Hi @CallumJShakespeare, I second your opinion and prefer using the old way which was to have the output folder have the same name as the control folder. So far I have dealt with this by using a legacy version of payu, e.g.
module load payu/1.1.6
perhaps not a long-term solution but it does allow you to make your archive folder the “old” way.
Aidan
(Aidan Heerdegen, ACCESS-NRI Release Team Lead)
3
payu creates a symlink to the archive folder where the outputs are stored, so they shouldn’t be difficult to find.
Adding part of the experiment_uuid means work and archive directories avoid namespace clashes. e.g. when you called an experiment the same name but in different directories, and payu found the experiment directory from the same experiment name and assumed it was the same experiment.
Not all change is bad.
There is a work-around to achieve the behaviour you want, but I strongly advise against it.
Aidan
(Aidan Heerdegen, ACCESS-NRI Release Team Lead)
4
I’m curious why this strong preference?
Appending the UUID solves a long standing problem that can trip up experienced and new users without them realising it with a small change to the automated naming of an archive directory.
I don’t understand the “long standing problem” you’re referring to here? Edit: ahh okay, I see it comes about if one has multiple directories with experiments in them. I’ve never done that, so never had this problem.
My objection is that previously I knew in advance exactly how the output directory would be named, so it was simple to find programatically. Now it’s an extra step to find out what the appended exp-id is before I know what the directory name is to use in scripts… hence its just an extra annoyance that seems entirely unnecessary as it worked perfectly well before…
Don’t worry, I am using the work around… and creating a bunch of symlinks to deal with ones I’ve already run and are oddly named
Aidan
(Aidan Heerdegen, ACCESS-NRI Release Team Lead)
7
It might be that it affected users who cloned shared model configurations, e.g. COSIMA experiment configurations, and used them as-is. If they did this in different directories and used the same PROJECT code to run them, payu would find the archive from the initial experiment and happily begin writing to it rather than beginning a new experiment.
You can get the previous behaviour by setting
metadata:
enable: False
in your config.yaml.
When you do this payu will no longer create a metadata.yaml file or generate a unique experiment ID.

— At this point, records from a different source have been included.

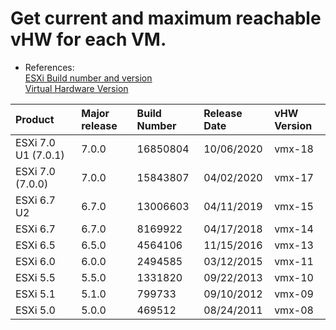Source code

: # Get current and maximum reachable vHW for each VM.

* References:  	
	[ESXi Build number and version](https://kb.vmware.com/s/article/2143832)  
	[Virtual Hardware Version](https://kb.vmware.com/s/article/1003746)  


| Product | Major release |	Build Number | Release Date | vHW Version |
| :--- | :--- | :--- | :--- | :--- |
| ESXi 7.0 U1 (7.0.1) |	7.0.0 | 16850804 | 10/06/2020 | vmx-18 |
| ESXi 7.0 (7.0.0) | 7.0.0 | 15843807 |	04/02/2020 | vmx-17 |
| ESXi 6.7 U2 |	6.7.0 |	13006603 | 04/11/2019 | vmx-15 |
| ESXi 6.7 | 6.7.0 | 8169922 | 04/17/2018 | vmx-14 |
| ESXi 6.5 | 6.5.0 | 4564106 | 11/15/2016 | vmx-13 |
| ESXi 6.0 | 6.0.0 | 2494585 | 03/12/2015 | vmx-11 |
| ESXi 5.5 | 5.5.0 | 1331820 | 09/22/2013 | vmx-10 |
| ESXi 5.1 | 5.1.0 | 799733	| 09/10/2012 | vmx-09 |
| ESXi 5.0 | 5.0.0 | 469512 | 08/24/2011 | vmx-08 |
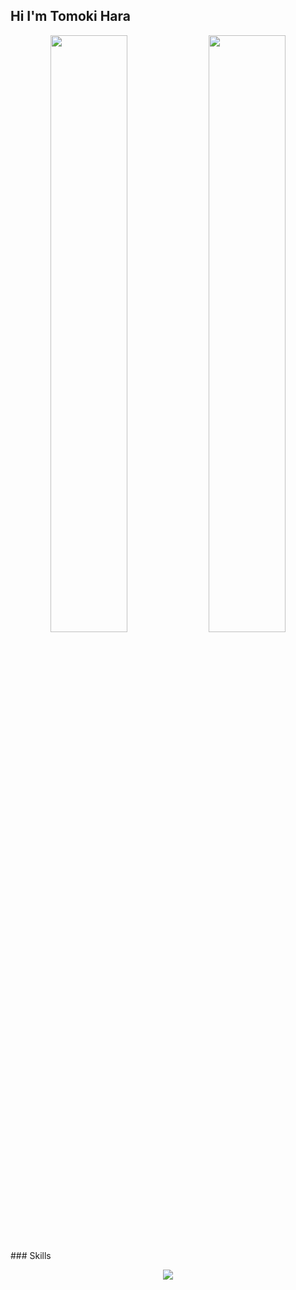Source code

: ## Hi I'm Tomoki Hara

<!--
**tomo18058/tomo18058** is a ✨ _special_ ✨ repository because its `README.md` (this file) appears on your GitHub profile.

Here are some ideas to get you started:

- 🔭 I’m currently working on ...
- 🌱 I’m currently learning ...
- 👯 I’m looking to collaborate on ...
- 🤔 I’m looking for help with ...
- 💬 Ask me about ...
- 📫 How to reach me: ...
- 😄 Pronouns: ...
- ⚡ Fun fact: ...
-->

<p align="center">
  <img src="https://github-readme-stats.vercel.app/api?username=tomo18058&show_icons=true&theme=calm" width="49.5%" />
  <img src="https://github-readme-stats.vercel.app/api/top-langs/?username=tomo18058&layout=compact&theme=calm" width="49.5%" />
</p>
### Skills
<p align="center">
  <img src="https://skillicons.dev/icons?i=html,css,js,typescript,python,rust,react,c++,objective-c" />
</p>

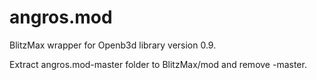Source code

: angros.mod
==========

BlitzMax wrapper for Openb3d library version 0.9.

Extract angros.mod-master folder to BlitzMax/mod and remove -master.

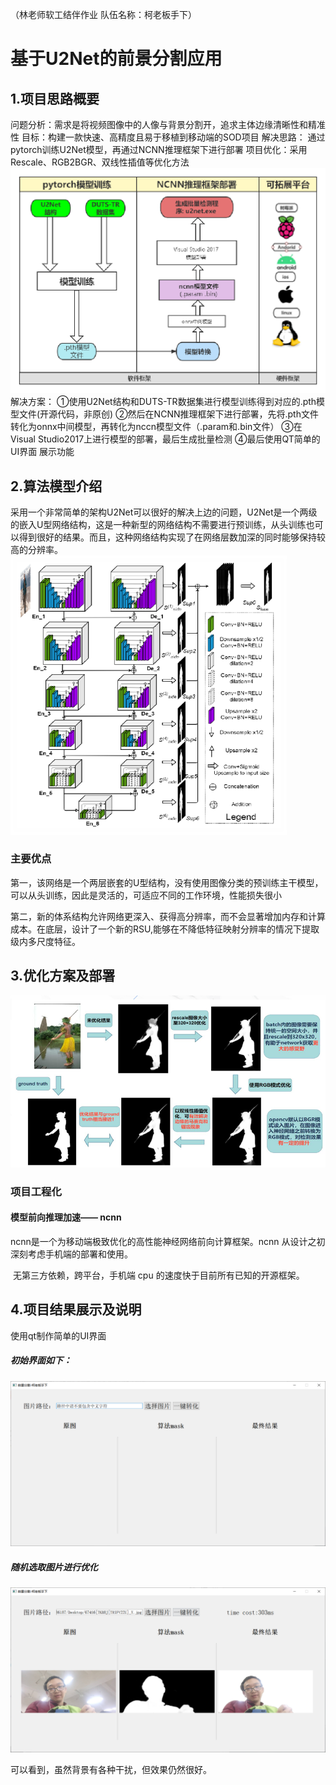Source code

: （林老师软工结伴作业 队伍名称：柯老板手下）
# 基于U2Net的前景分割应用

## 1.项目思路概要

 问题分析：需求是将视频图像中的人像与背景分割开，追求主体边缘清晰性和精准性
 目标：构建一款快速、高精度且易于移植到移动端的SOD项目
 解决思路： 通过pytorch训练U2Net模型，再通过NCNN推理框架下进行部署
 项目优化：采用Rescale、RGB2BGR、双线性插值等优化方法
 <img src="image/1.png" alt="流程图" style="zoom:80%;" />
 解决方案：
 ①使用U2Net结构和DUTS-TR数据集进行模型训练得到对应的.pth模型文件(开源代码，非原创)
 ②然后在NCNN推理框架下进行部署，先将.pth文件转化为onnx中间模型，再转化为nccn模型文件（.param和.bin文件）
 ③在Visual Studio2017上进行模型的部署，最后生成批量检测
 ④最后使用QT简单的UI界面 展示功能

## 2.算法模型介绍

​	采用一个非常简单的架构U2Net可以很好的解决上边的问题，U2Net是一个两级的嵌入U型网络结构，这是一种新型的网络结构不需要进行预训练，从头训练也可以得到很好的结果。而且，这种网络结构实现了在网络层数加深的同时能够保持较高的分辨率。
<img src="image\2.png" alt="U2Net网络结构图" style="zoom:80%;" />

### 主要优点

​	第一，该网络是一个两层嵌套的U型结构，没有使用图像分类的预训练主干模型，可以从头训练，因此是灵活的，可适应不同的工作环境，性能损失很小

​	第二，新的体系结构允许网络更深入、获得高分辨率，而不会显著增加内存和计算成本。在底层，设计了一个新的RSU,能够在不降低特征映射分辨率的情况下提取级内多尺度特征。

## 3.优化方案及部署

<img src="image\3.png" alt="优化情况" style="zoom:80%;" />

### 项目工程化

#### 模型前向推理加速—— ncnn

 ncnn是一个为移动端极致优化的高性能神经网络前向计算框架。ncnn 从设计之初深刻考虑手机端的部署和使用。

​	无第三方依赖，跨平台，手机端 cpu 的速度快于目前所有已知的开源框架。

## 4.项目结果展示及说明

使用qt制作简单的UI界面

##### 初始界面如下：
<img src="image\4.png" alt="初始界面" style="zoom:80%;" />

##### 随机选取图片进行优化

<img src="image\5.png" alt="初始界面" style="zoom:80%;" />

可以看到，虽然背景有各种干扰，但效果仍然很好。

We’re in the process of adding the ability to add these unique IDs to the global attributes of the model output netCDF files to improve provenance and tracking. This will not be available if you disable metadata generation and would make it harder to ingest model data into an ACCESS-NRI intake catalogue.
Aidan
(Aidan Heerdegen, ACCESS-NRI Release Team Lead)
Split this topic
8
Thanks! I’ll do that. I don’t use intake and generally don’t have a need to share my output from bespoke models so provenance and tracking is not a priority…
1 Like
Aidan
(Aidan Heerdegen, ACCESS-NRI Release Team Lead)
12
Good that we have solution that works for you.
Fair enough, however provenance can be very useful when a data file gets moved out of its payu context, e.g. copied to another directory.